Oregon AFSCME and the State of Oregon reached tentative agreement Aug. 9 on a new two-year contract covering just under 3,000 employees at 14 state agencies, including the Building Codes Division, Oregon Department of Environmental Quality, Oregon Liquor Control Commission, and others.
It’s a tight-budget agreement, owing to a sizable state budget shortfall.
“It’s a deal that meets the state’s needs and our members’ needs in a tough economic time,” said Oregon AFSCME Executive Director Stacy Chamberlain. “Our members are taxpayers who live and invest in our communities too.”
The agreement contains no wage increase for the first year, and a 1 percent increase the second year, taking effect June 15, 2018. It also ends the “PERS pickup,” a decades-old agreement in which the employer has paid the statutorily-mandated employee pension contribution — 6 percent of gross pay. To make up for that concession, the contract provides for a 6.95 percent raise on Feb. 1, 2018. The new contract also maintains existing health insurance on the same terms, as well as the existing schedule of step pay increases. And for the first time, the contract will require employers to take action against workplace bullying and “micro-aggressions” — small unintentional sexist or racist comments that contribute to offense in the workplace.

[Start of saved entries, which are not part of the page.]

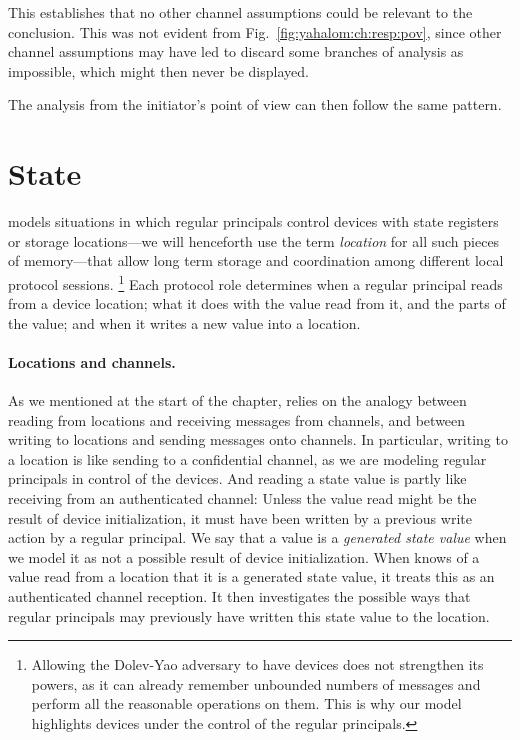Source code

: This establishes that no other channel assumptions could be relevant
to the conclusion.  This was not evident from
Fig.~\ref{fig:yahalom:ch:resp:pov}, since other channel assumptions
may have led {\cpsa} to discard some branches of analysis as
impossible, which might then never be displayed.

The analysis from the initiator's point of view can then follow the
same pattern.  

\section{State}
\label{sec:channels:state:state}

{\cpsa} models situations in which regular principals control devices
with state registers or storage locations---we will henceforth use the
term \emph{location} for all such pieces of memory---that allow long
term storage and coordination among different local protocol sessions.%
%
\footnote{Allowing the Dolev-Yao adversary to have devices does not
  strengthen its powers, as it can already remember unbounded numbers
  of messages and perform all the reasonable operations on them.  This
  is why our model highlights devices under the control of the regular
  principals.}
%
Each protocol role determines when a regular principal reads from a
device location; what it does with the value read from it, and the
parts of the value; and when it writes a new value into a location.

\paragraph{Locations and channels.}  As we mentioned at the start of
the chapter, {\cpsa} relies on the analogy between reading from
locations and receiving messages from channels, and between writing to
locations and sending messages onto channels.  In particular, writing
to a location is like sending to a confidential channel, as we are
modeling regular principals in control of the devices.  And reading a
state value is partly like receiving from an authenticated channel:
Unless the value read might be the result of device initialization, it
must have been written by a previous write action by a regular
principal.  We say that a value is a \emph{generated state value} when
we model it as not a possible result of device initialization.  When
{\cpsa} knows of a value read from a location that it is a generated
state value, it treats this as an authenticated channel reception.  It
then investigates the possible ways that regular principals may
previously have written this state value to the location.

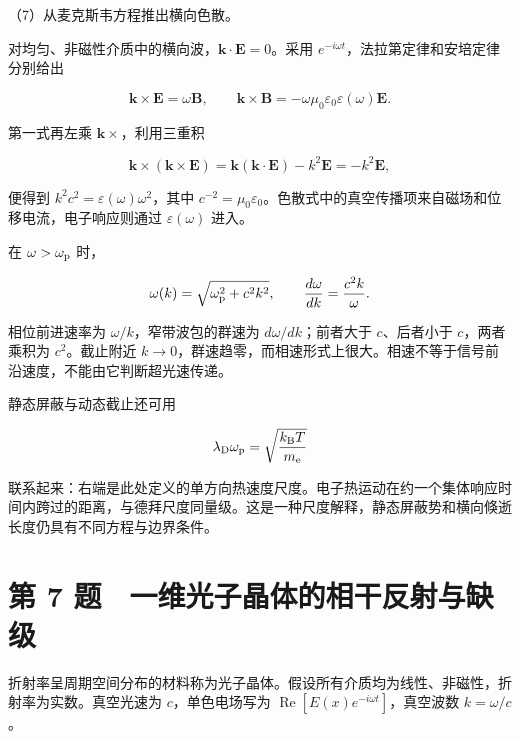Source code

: \documentclass[12pt,a4paper,fontset=fandol]{ctexart}
\begin{document}
\par\noindent\begin{minipage}{\linewidth}
\setlength{\parindent}{2em}\setlength{\parskip}{.35em}
（7）从麦克斯韦方程推出横向色散。

对均匀、非磁性介质中的横向波，\(\boldsymbol k\cdot\boldsymbol E=0\)。采用
\(e^{-i\omega t}\)，法拉第定律和安培定律分别给出

\[
\boldsymbol k\times\boldsymbol E=\omega\boldsymbol B,\qquad
\boldsymbol k\times\boldsymbol B
=-\omega\mu_0\varepsilon_0\varepsilon(\omega)\boldsymbol E.
\]

第一式再左乘 \(\boldsymbol k\times\)，利用三重积

\[
\boldsymbol k\times(\boldsymbol k\times\boldsymbol E)
=\boldsymbol k(\boldsymbol k\cdot\boldsymbol E)-k^2\boldsymbol E
=-k^2\boldsymbol E,
\]

便得到 \(k^2c^2=\varepsilon(\omega)\omega^2\)，其中
\(c^{-2}=\mu_0\varepsilon_0\)。色散式中的真空传播项来自磁场和位移电流，电子响应则通过
\(\varepsilon(\omega)\) 进入。

在 \(\omega>\omega_{\rm p}\) 时，

\[
\omega(k)=\sqrt{\omega_{\rm p}^2+c^2k^2},\qquad
\frac{d\omega}{dk}=\frac{c^2k}{\omega}.
\]

相位前进速率为 \(\omega/k\)，窄带波包的群速为 \(d\omega/dk\)；前者大于
\(c\)、后者小于 \(c\)，两者乘积为 \(c^2\)。截止附近
\(k\to0\)，群速趋零，而相速形式上很大。相速不等于信号前沿速度，不能由它判断超光速传递。

静态屏蔽与动态截止还可用

\[
\lambda_{\rm D}\omega_{\rm p}
=\sqrt{\frac{k_{\rm B}T}{m_{\rm e}}}
\]

联系起来：右端是此处定义的单方向热速度尺度。电子热运动在约一个集体响应时间内跨过的距离，与德拜尺度同量级。这是一种尺度解释，静态屏蔽势和横向倏逝长度仍具有不同方程与边界条件。


\end{minipage}\par
\clearpage

\section{第 7
题　一维光子晶体的相干反射与缺级}\label{ux7b2c-7-ux9898-ux4e00ux7ef4ux5149ux5b50ux6676ux4f53ux7684ux76f8ux5e72ux53cdux5c04ux4e0eux7f3aux7ea7}

折射率呈周期空间分布的材料称为光子晶体。假设所有介质均为线性、非磁性，折射率为实数。真空光速为
\(c\)，单色电场写为 \(\operatorname{Re}[E(x)e^{-i\omega t}]\)，真空波数
\(k=\omega/c\)。
\end{document}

If members ratify it as expected, the contract will run through June 30, 2019.
Oregon AFSCME is the smaller of two large bargaining units of state employees. Service Employees International Union (SEIU) Local 503 represents the larger unit, with 19,000 workers. That unit is mid-way through a four-year agreement, except that wages and benefits for the final two years were negotiated this year. Local 503 reached tentative agreement July 25 on similar terms to AFSCME, except that they’ll get a 1.85 percent increase in June 2018. The state also agreed to add a $15 an hour wage floor to the SEIU contract, which will result in raises for several hundred state office workers and janitors. SEIU members agreed to give up their PERS pick-up two years ago.